§ Prompt
Pick out each line of the records in which the word "recursos" appears.

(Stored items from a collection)
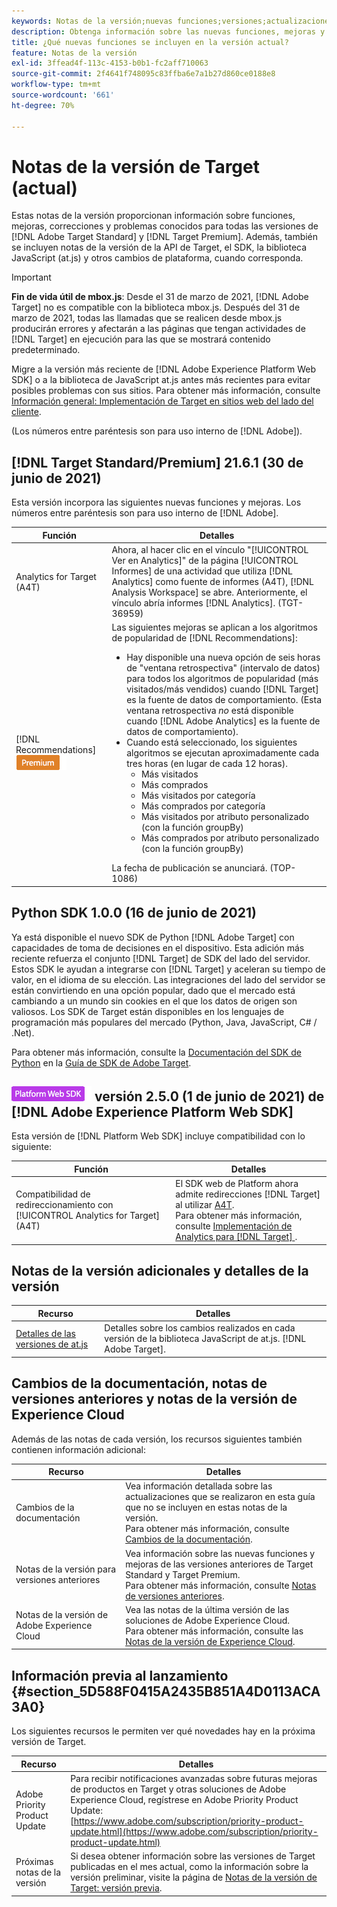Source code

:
 ```yaml
---
keywords: Notas de la versión;nuevas funciones;versiones;actualizaciones;actualización;versión;mejora;mejoras;correcciones;correcciones de errores;actualizaciones
description: Obtenga información sobre las nuevas funciones, mejoras y correcciones incluidas en la versión actual de  [!DNL Adobe Target], incluidos los SDK, las API y las bibliotecas JavaScript.
title: ¿Qué nuevas funciones se incluyen en la versión actual?
feature: Notas de la versión
exl-id: 3ffead4f-113c-4153-b0b1-fc2aff710063
source-git-commit: 2f4641f748095c83ffba6e7a1b27d860ce0188e8
workflow-type: tm+mt
source-wordcount: '661'
ht-degree: 70%

---
```


# Notas de la versión de Target (actual)

Estas notas de la versión proporcionan información sobre funciones, mejoras, correcciones y problemas conocidos para todas las versiones de [!DNL Adobe Target Standard] y [!DNL Target Premium]. Además, también se incluyen notas de la versión de la API de Target, el SDK, la biblioteca JavaScript (at.js) y otros cambios de plataforma, cuando corresponda.

>[!IMPORTANT]
>
>**Fin de vida útil de mbox.js**: Desde el 31 de marzo de 2021, [!DNL Adobe Target] no es compatible con la biblioteca mbox.js. Después del 31 de marzo de 2021, todas las llamadas que se realicen desde mbox.js producirán errores y afectarán a las páginas que tengan actividades de [!DNL Target] en ejecución para las que se mostrará contenido predeterminado.
>
>Migre a la versión más reciente de [!DNL Adobe Experience Platform Web SDK] o a la biblioteca de JavaScript at.js antes más recientes para evitar posibles problemas con sus sitios. Para obtener más información, consulte [Información general: Implementación de Target en sitios web del lado del cliente](/help/c-implementing-target/c-implementing-target-for-client-side-web/implement-target-for-client-side-web.md).

(Los números entre paréntesis son para uso interno de [!DNL Adobe]).

## [!DNL Target Standard/Premium] 21.6.1 (30 de junio de 2021)

Esta versión incorpora las siguientes nuevas funciones y mejoras. Los números entre paréntesis son para uso interno de [!DNL Adobe].

| Función | Detalles |
| --- | --- |
| Analytics for Target (A4T) | Ahora, al hacer clic en el vínculo &quot;[!UICONTROL Ver en Analytics]&quot; de la página [!UICONTROL Informes] de una actividad que utiliza [!DNL Analytics] como fuente de informes (A4T), [!DNL Analysis Workspace] se abre. Anteriormente, el vínculo abría informes [!DNL Analytics]. (TGT-36959) |
| [!DNL Recommendations] ![premium](/help/assets/premium.png) | Las siguientes mejoras se aplican a los algoritmos de popularidad de [!DNL Recommendations]:<ul><li>Hay disponible una nueva opción de seis horas de &quot;ventana retrospectiva&quot; (intervalo de datos) para todos los algoritmos de popularidad (más visitados/más vendidos) cuando [!DNL Target] es la fuente de datos de comportamiento. (Esta ventana retrospectiva *no* está disponible cuando [!DNL Adobe Analytics] es la fuente de datos de comportamiento).</li><li>Cuando está seleccionado, los siguientes algoritmos se ejecutan aproximadamente cada tres horas (en lugar de cada 12 horas).<ul><li>Más visitados</li><li>Más comprados</li><li>Más visitados por categoría</li><li>Más comprados por categoría</li><li>Más visitados por atributo personalizado (con la función groupBy)</li><li>Más comprados por atributo personalizado (con la función groupBy)</li></ul></ul>La fecha de publicación se anunciará. (TOP-1086) |

## Python SDK 1.0.0 (16 de junio de 2021)

Ya está disponible el nuevo SDK de Python [!DNL Adobe Target] con capacidades de toma de decisiones en el dispositivo. Esta adición más reciente refuerza el conjunto [!DNL Target] de SDK del lado del servidor. Estos SDK le ayudan a integrarse con [!DNL Target] y aceleran su tiempo de valor, en el idioma de su elección. Las integraciones del lado del servidor se están convirtiendo en una opción popular, dado que el mercado está cambiando a un mundo sin cookies en el que los datos de origen son valiosos. Los SDK de Target están disponibles en los lenguajes de programación más populares del mercado (Python, Java, JavaScript, C# / .Net).

Para obtener más información, consulte la [Documentación del SDK de Python](https://adobetarget-sdks.gitbook.io/docs/sdk-reference-guides/python-sdk) en la [Guía de SDK de Adobe Target](https://adobetarget-sdks.gitbook.io/docs/).

## ![Insignia del SDK web de Adobe Experience Platform](/help/assets/platform.png) versión 2.5.0 (1 de junio de 2021) de [!DNL Adobe Experience Platform Web SDK]

Esta versión de [!DNL Platform Web SDK] incluye compatibilidad con lo siguiente:

| Función | Detalles |
| --- | --- |
| Compatibilidad de redireccionamiento con [!UICONTROL Analytics for Target] (A4T) | El SDK web de Platform ahora admite redirecciones [!DNL Target] al utilizar [A4T](/help/c-integrating-target-with-mac/a4t/a4t.md).<br>Para obtener más información, consulte [Implementación de Analytics para [!DNL Target] ](/help/c-integrating-target-with-mac/a4t/a4timplementation.md). |

## Notas de la versión adicionales y detalles de la versión

| Recurso | Detalles |
|--- |--- |
| [Detalles de las versiones de at.js](/help/c-implementing-target/c-implementing-target-for-client-side-web/target-atjs-versions.md) | Detalles sobre los cambios realizados en cada versión de la biblioteca JavaScript de at.js. [!DNL Adobe Target]. |

## Cambios de la documentación, notas de versiones anteriores y notas de la versión de Experience Cloud

Además de las notas de cada versión, los recursos siguientes también contienen información adicional:

| Recurso | Detalles |
|--- |--- |
| Cambios de la documentación | Vea información detallada sobre las actualizaciones que se realizaron en esta guía que no se incluyen en estas notas de la versión.<br>Para obtener más información, consulte [Cambios de la documentación](/help/r-release-notes/doc-change.md#reference_366123CF00994BACBBF9BBDF2C4D840C). |
| Notas de la versión para versiones anteriores | Vea información sobre las nuevas funciones y mejoras de las versiones anteriores de Target Standard y Target Premium.<br>Para obtener más información, consulte [Notas de versiones anteriores](/help/r-release-notes/release-notes-for-previous-releases.md). |
| Notas de la versión de Adobe Experience Cloud | Vea las notas de la última versión de las soluciones de Adobe Experience Cloud.<br>Para obtener más información, consulte las [Notas de la versión de Experience Cloud](https://experienceleague.adobe.com/docs/release-notes/experience-cloud/current.html?lang=es). |

## Información previa al lanzamiento {#section_5D588F0415A2435B851A4D0113ACA3A0}

Los siguientes recursos le permiten ver qué novedades hay en la próxima versión de Target.

| Recurso | Detalles |
|--- |--- |
| Adobe Priority Product Update | Para recibir notificaciones avanzadas sobre futuras mejoras de productos en Target y otras soluciones de Adobe Experience Cloud, regístrese en Adobe Priority Product Update:<br>[https://www.adobe.com/subscription/priority-product-update.html](https://www.adobe.com/subscription/priority-product-update.html) |
| Próximas notas de la versión | Si desea obtener información sobre las versiones de Target publicadas en el mes actual, como la información sobre la versión preliminar, visite la página de [Notas de la versión de Target: versión previa](/help/r-release-notes/target-release-notes.md). |
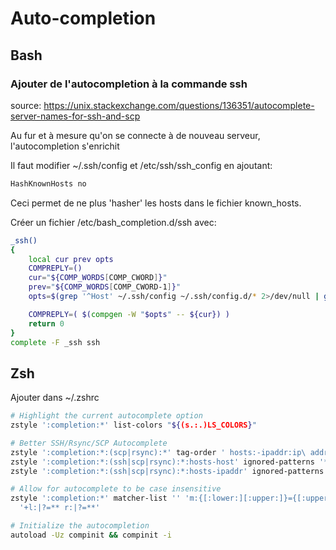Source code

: # Auto-completion

## Bash

### Ajouter de l'autocompletion à la commande ssh

source: <https://unix.stackexchange.com/questions/136351/autocomplete-server-names-for-ssh-and-scp>

Au fur et à mesure qu'on se connecte à de nouveau serveur, l'autocompletion s'enrichit

Il faut modifier ~/.ssh/config et /etc/ssh/ssh_config
en ajoutant:

```bash
HashKnownHosts no
```

Ceci permet de ne plus 'hasher' les hosts dans le fichier known_hosts.

Créer un fichier /etc/bash_completion.d/ssh avec:

```bash
_ssh() 
{
    local cur prev opts
    COMPREPLY=()
    cur="${COMP_WORDS[COMP_CWORD]}"
    prev="${COMP_WORDS[COMP_CWORD-1]}"
    opts=$(grep '^Host' ~/.ssh/config ~/.ssh/config.d/* 2>/dev/null | grep -v '[?*]' | cut -d ' ' -f 2-)

    COMPREPLY=( $(compgen -W "$opts" -- ${cur}) )
    return 0
}
complete -F _ssh ssh
```

## Zsh

Ajouter dans ~/.zshrc

```bash
# Highlight the current autocomplete option
zstyle ':completion:*' list-colors "${(s.:.)LS_COLORS}"

# Better SSH/Rsync/SCP Autocomplete
zstyle ':completion:*:(scp|rsync):*' tag-order ' hosts:-ipaddr:ip\ address hosts:-host:host files'
zstyle ':completion:*:(ssh|scp|rsync):*:hosts-host' ignored-patterns '*(.|:)*' loopback ip6-loopback localhost ip6-localhost broadcasthost
zstyle ':completion:*:(ssh|scp|rsync):*:hosts-ipaddr' ignored-patterns '^(<->.<->.<->.<->|(|::)([[:xdigit:].]##:(#c,2))##(|%*))' '127.0.0.<->' '255.255.255.255' '::1' 'fe80::*'

# Allow for autocomplete to be case insensitive
zstyle ':completion:*' matcher-list '' 'm:{[:lower:][:upper:]}={[:upper:][:lower:]}' \
  '+l:|?=** r:|?=**'

# Initialize the autocompletion
autoload -Uz compinit && compinit -i
```
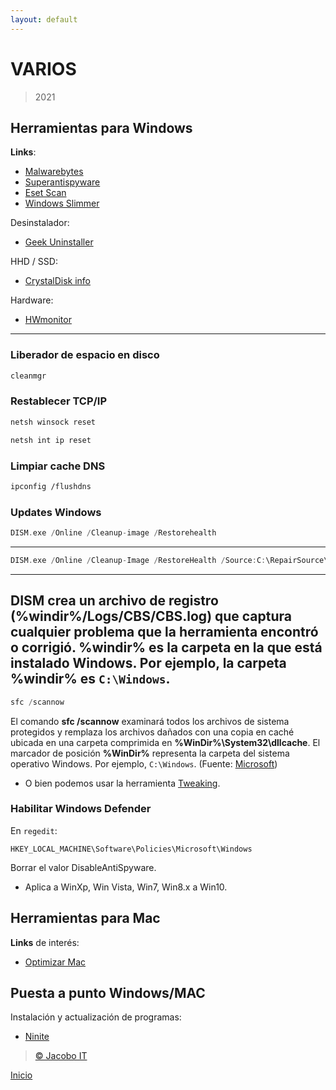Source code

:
 ```yaml
---
layout: default
---
```

# VARIOS
> 2021 

## Herramientas para Windows
**Links**: 
- [Malwarebytes](https://www.malwarebytes.com/mwb-download/thankyou/)
- [Superantispyware](https://www.superantispyware.com/downloadfile.html?productid=SUPERANTISPYWAREFRE*E)
- [Eset Scan](http://download.eset.com/special/eos/ESETOnlineScanner_ESL.exe)
- [Windows Slimmer](https://www.auslogics.com/es/software/windows-slimmer/)

Desinstalador:
- [Geek Uninstaller](https://www.geekuninstaller.com/geek.zip)

HHD / SSD:
- [CrystalDisk info](https://crystalmark.info/en/software/crystaldiskinfo/)

Hardware:
- [HWmonitor](https://download.cpuid.com/hwmonitor/hwmonitor_1.43.zip)
---  

### Liberador de espacio en disco
```bash
cleanmgr
```
### Restablecer TCP/IP
```bash
netsh winsock reset
```
```bash
netsh int ip reset
```
### Limpiar cache DNS
```bash
ipconfig /flushdns
```
### Updates Windows
```c
DISM.exe /Online /Cleanup-image /Restorehealth
```
---
```c
DISM.exe /Online /Cleanup-Image /RestoreHealth /Source:C:\RepairSource\Windows /LimitAccess
```
---
**DISM** crea un archivo de registro (**%windir%/Logs/CBS/CBS.log**) que captura cualquier problema que la herramienta encontró o corrigió. %windir% es la carpeta en la que está instalado Windows. Por ejemplo, la carpeta **%windir%** es ```C:\Windows```.
---
```c
sfc /scannow
```
El comando **sfc /scannow** examinará todos los archivos de sistema protegidos y remplaza los archivos dañados con una copia en caché ubicada en una carpeta comprimida en **%WinDir%\System32\dllcache**.
El marcador de posición **%WinDir%** representa la carpeta del sistema operativo Windows. Por ejemplo, ```C:\Windows```. (Fuente: [Microsoft](https://support.microsoft.com/es-es/topic/use-la-herramienta-comprobador-de-archivos-de-sistema-para-reparar-los-archivos-de-sistema-que-faltan-o-est%C3%A1n-da%C3%B1ados-79aa86cb-ca52-166a-92a3-966e85d4094e))

- O bien podemos usar la herramienta [Tweaking](https://www.tweaking.com/files/setups/tweaking.com_windows_repair_aio_setup.exe).

### Habilitar Windows Defender
En ```regedit```:
```
HKEY_LOCAL_MACHINE\Software\Policies\Microsoft\Windows 
```
Borrar el valor DisableAntiSpyware. 
- Aplica a WinXp, Win Vista, Win7, Win8.x a Win10.

## Herramientas para Mac
**Links** de interés:
- [Optimizar Mac](https://store.bananacomputer.com/blog/mac/7-formas-de-optimizar-tu-mac/84.html)

## Puesta a punto Windows/MAC
Instalación y actualización de programas:
- [Ninite](https://ninite.com/)

>  [&copy; Jacobo IT](http://jacoboazmani.org/)

[Inicio](./)
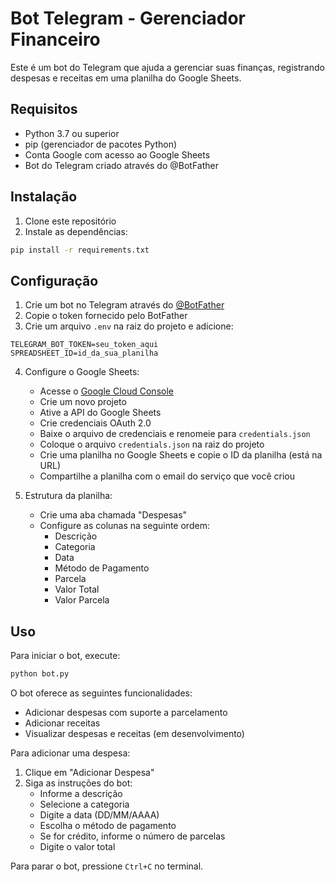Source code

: # Bot Telegram - Gerenciador Financeiro

Este é um bot do Telegram que ajuda a gerenciar suas finanças, registrando despesas e receitas em uma planilha do Google Sheets.

## Requisitos

- Python 3.7 ou superior
- pip (gerenciador de pacotes Python)
- Conta Google com acesso ao Google Sheets
- Bot do Telegram criado através do @BotFather

## Instalação

1. Clone este repositório
2. Instale as dependências:
```bash
pip install -r requirements.txt
```

## Configuração

1. Crie um bot no Telegram através do [@BotFather](https://t.me/botfather)
2. Copie o token fornecido pelo BotFather
3. Crie um arquivo `.env` na raiz do projeto e adicione:
```
TELEGRAM_BOT_TOKEN=seu_token_aqui
SPREADSHEET_ID=id_da_sua_planilha
```

4. Configure o Google Sheets:
   - Acesse o [Google Cloud Console](https://console.cloud.google.com)
   - Crie um novo projeto
   - Ative a API do Google Sheets
   - Crie credenciais OAuth 2.0
   - Baixe o arquivo de credenciais e renomeie para `credentials.json`
   - Coloque o arquivo `credentials.json` na raiz do projeto
   - Crie uma planilha no Google Sheets e copie o ID da planilha (está na URL)
   - Compartilhe a planilha com o email do serviço que você criou

5. Estrutura da planilha:
   - Crie uma aba chamada "Despesas"
   - Configure as colunas na seguinte ordem:
     - Descrição
     - Categoria
     - Data
     - Método de Pagamento
     - Parcela
     - Valor Total
     - Valor Parcela

## Uso

Para iniciar o bot, execute:
```bash
python bot.py
```

O bot oferece as seguintes funcionalidades:
- Adicionar despesas com suporte a parcelamento
- Adicionar receitas
- Visualizar despesas e receitas (em desenvolvimento)

Para adicionar uma despesa:
1. Clique em "Adicionar Despesa"
2. Siga as instruções do bot:
   - Informe a descrição
   - Selecione a categoria
   - Digite a data (DD/MM/AAAA)
   - Escolha o método de pagamento
   - Se for crédito, informe o número de parcelas
   - Digite o valor total

Para parar o bot, pressione `Ctrl+C` no terminal. 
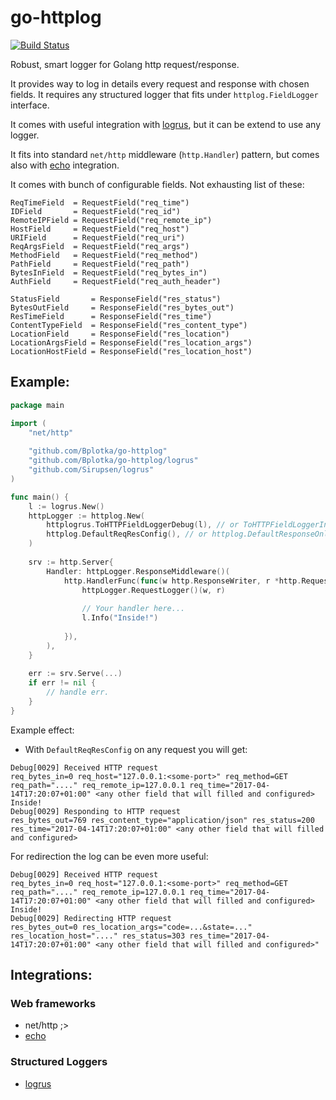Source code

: # go-httplog

[![Build Status](https://travis-ci.org/Bplotka/go-httplog.svg?branch=master)](https://travis-ci.org/Bplotka/go-httplog)

Robust, smart logger for Golang http request/response.

It provides way to log in details every request and response with chosen fields. It
requires any structured logger that fits under `httplog.FieldLogger` interface.

It comes with useful integration with [logrus]("github.com/Sirupsen/logrus"), but it can be extend to use any logger.

It fits into standard `net/http` middleware (`http.Handler`) pattern, but comes also with [echo]("github.com/labstack/echo") integration.

It comes with bunch of configurable fields. Not exhausting list of these:

```
ReqTimeField  = RequestField("req_time")
IDField       = RequestField("req_id")
RemoteIPField = RequestField("req_remote_ip")
HostField     = RequestField("req_host")
URIField      = RequestField("req_uri")
ReqArgsField  = RequestField("req_args")
MethodField   = RequestField("req_method")
PathField     = RequestField("req_path")
BytesInField  = RequestField("req_bytes_in")
AuthField     = RequestField("req_auth_header")

StatusField       = ResponseField("res_status")
BytesOutField     = ResponseField("res_bytes_out")
ResTimeField      = ResponseField("res_time")
ContentTypeField  = ResponseField("res_content_type")
LocationField     = ResponseField("res_location")
LocationArgsField = ResponseField("res_location_args")
LocationHostField = ResponseField("res_location_host")
```

## Example:

```go
package main

import (
    "net/http"
    
    "github.com/Bplotka/go-httplog"
    "github.com/Bplotka/go-httplog/logrus"
    "github.com/Sirupsen/logrus"
)

func main() {
    l := logrus.New()
    httpLogger := httplog.New(
        httplogrus.ToHTTPFieldLoggerDebug(l), // or ToHTTPFieldLoggerInfo if you want these logs to be in Info level.
        httplog.DefaultReqResConfig(), // or httplog.DefaultResponseOnlyConfig() for only log line per response. 
    )
    
    srv := http.Server{
        Handler: httpLogger.ResponseMiddleware()(
            http.HandlerFunc(func(w http.ResponseWriter, r *http.Request) {
                httpLogger.RequestLogger()(w, r)
            
                // Your handler here...
                l.Info("Inside!")
            
            }),
        ),
    }
    
    err := srv.Serve(...)
    if err != nil {
        // handle err.
    }
}
```

Example effect: 

* With `DefaultReqResConfig` on any request you will get:
```
Debug[0029] Received HTTP request                         req_bytes_in=0 req_host="127.0.0.1:<some-port>" req_method=GET req_path="...." req_remote_ip=127.0.0.1 req_time="2017-04-14T17:20:07+01:00" <any other field that will filled and configured>
Inside!
Debug[0029] Responding to HTTP request                    res_bytes_out=769 res_content_type="application/json" res_status=200 res_time="2017-04-14T17:20:07+01:00" <any other field that will filled and configured>
```

For redirection the log can be even more useful:
```
Debug[0029] Received HTTP request                         req_bytes_in=0 req_host="127.0.0.1:<some-port>" req_method=GET req_path="...." req_remote_ip=127.0.0.1 req_time="2017-04-14T17:20:07+01:00" <any other field that will filled and configured>
Inside!
Debug[0029] Redirecting HTTP request                      res_bytes_out=0 res_location_args="code=...&state=..." res_location_host="...." res_status=303 res_time="2017-04-14T17:20:07+01:00" <any other field that will filled and configured>" 
```

## Integrations:

### Web frameworks
* net/http ;>
* [echo](echo/middleware.go)

### Structured Loggers
* [logrus](logrus/log.go)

§ Answer to this problem
Además de las notas de cada versión, los recursos siguientes también contienen información adicional:
Los siguientes recursos le permiten ver qué novedades hay en la próxima versión de Target.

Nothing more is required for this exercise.